In Faulkenbury I, plaintiff Dorothy M. Faulkenbury alleged she was a disability retired schoolteacher who retired in 1983 and was a vested member of the Teachers’ and State Employees’ Retirement System of North Carolina eligible for a disability retirement pension. 108 N.C. App. at 362, 424 S.E.2d at 421-22. She further alleged that statutory changes made in 1982 to the method of calculation of disability retirement benefits caused underpayments in her benefits and the benefits of those similarly situated. Id. at 362-63, 424 S.E.2d at 422. Plaintiff had filed suit against several parties, including the State and the Teachers’ and State Employees’ Retirement System, alleging that the statutory modification of the calculation of disability retirement benefits violated their due process and equal protection rights under 42 U.S.C. § 1983, constituted an unconstitutional impairment of the obligations of contracts under Art. I, § 10 of the United States Constitution, and constituted a breach of fiduciary duty. Id. at 363, 424 S.E.2d at 422. The trial court subsequently certified the action as a class action.
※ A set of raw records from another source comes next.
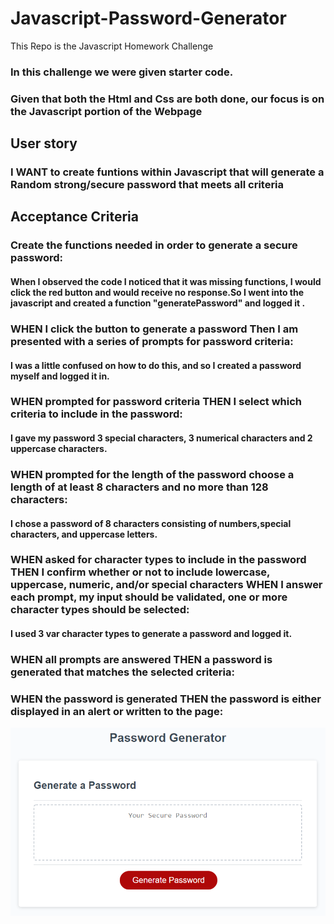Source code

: # Javascript-Password-Generator
This Repo is the Javascript Homework Challenge 
 
### In this challenge we were given starter code.
### Given that both the Html and Css are both done, our focus is on the Javascript portion of the Webpage


## User story
### I WANT to create funtions within Javascript that will generate a Random strong/secure password that meets all criteria


## Acceptance Criteria
### Create the functions needed in order to generate a secure password:

 #### When I observed the code I noticed that it was missing functions, I would click the red button and would receive no response.So I went into the javascript and created a function "generatePassword" and logged it .

### WHEN I click the button to generate a password Then I am presented with a series of prompts for password criteria:

#### I was a little confused on how to do this, and so I created a password myself and logged it in.

### WHEN prompted for password criteria THEN I select which criteria to include in the password:

#### I gave my password 3 special characters, 3 numerical characters and 2 uppercase characters.

### WHEN prompted for the length of the password choose a length of at least 8 characters and no more than 128 characters:

#### I chose a password of 8 characters consisting of numbers,special characters, and uppercase letters.

### WHEN asked for character types to include in the password THEN I confirm whether or not to include lowercase, uppercase, numeric, and/or special characters WHEN I answer each prompt, my input should be validated, one or more character types should be selected:

#### I used 3 var character types to generate a password and logged it.

### WHEN all prompts are answered THEN a password is generated that matches the selected criteria:

####

### WHEN the password is generated THEN the password is either displayed in an alert or written to the page:




<img src =./assets/03-javascript-homework-demo.png alt=""></img>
Id. Plaintiffs sought a declaratory judgment stating that the statutory modification was unconstitutional as applied and that they were entitled to receive benefits calculated under the previous method of calculation. Id. The trial court denied defendants’ motions to dismiss the complaint. Id. at 365, 424 S.E.2d at 423.

On appeal, this Court reversed the trial court’s denial of defendants’ motion to dismiss plaintiffs’ 42 U.S.C. § 1983 claims and held that the statute of limitations had expired. Id. at 369, 424 S.E.2d at 426. Plaintiffs had argued that each monthly disability payment after the statutory modification constituted a separate violation of 42 U.S.C. § 1983, and that since the violations were ongoing, the three-*359year statute of limitations applicable to section 1983 claims had not expired when plaintiffs commenced their action. Faulkenbury, 108 N.C. App. at 368, 424 S.E.2d at 425. In holding that the continuing violation doctrine did not apply to that case, we observed:

While we acknowledge that the distinction between on-going violations and continuing effects of an initial violation is subtle, we are of the opinion that this case demonstrates the latter. Here the plaintiffs suffer from the continuing effects of the defendants’ original action of amending the statute. We do not believe that each payment constitutes a discriminatory act rising to the level of a violation.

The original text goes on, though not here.